Print the data once more, exactly as supplied.

======== Stored data

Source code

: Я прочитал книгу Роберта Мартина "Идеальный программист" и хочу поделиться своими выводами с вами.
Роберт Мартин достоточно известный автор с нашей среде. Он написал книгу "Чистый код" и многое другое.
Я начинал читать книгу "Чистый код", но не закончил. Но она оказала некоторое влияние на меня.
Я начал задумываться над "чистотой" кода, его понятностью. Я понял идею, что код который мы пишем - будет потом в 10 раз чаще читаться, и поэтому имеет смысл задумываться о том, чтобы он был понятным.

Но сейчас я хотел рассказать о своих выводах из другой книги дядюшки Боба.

================

Expected answer ->
Source code

: Я прочитал книгу Роберта Мартина "Идеальный программист" и хочу поделиться своими выводами с вами.
Роберт Мартин достоточно известный автор с нашей среде. Он написал книгу "Чистый код" и многое другое.
Я начинал читать книгу "Чистый код", но не закончил. Но она оказала некоторое влияние на меня.
Я начал задумываться над "чистотой" кода, его понятностью. Я понял идею, что код который мы пишем - будет потом в 10 раз чаще читаться, и поэтому имеет смысл задумываться о том, чтобы он был понятным.

Но сейчас я хотел рассказать о своих выводах из другой книги дядюшки Боба.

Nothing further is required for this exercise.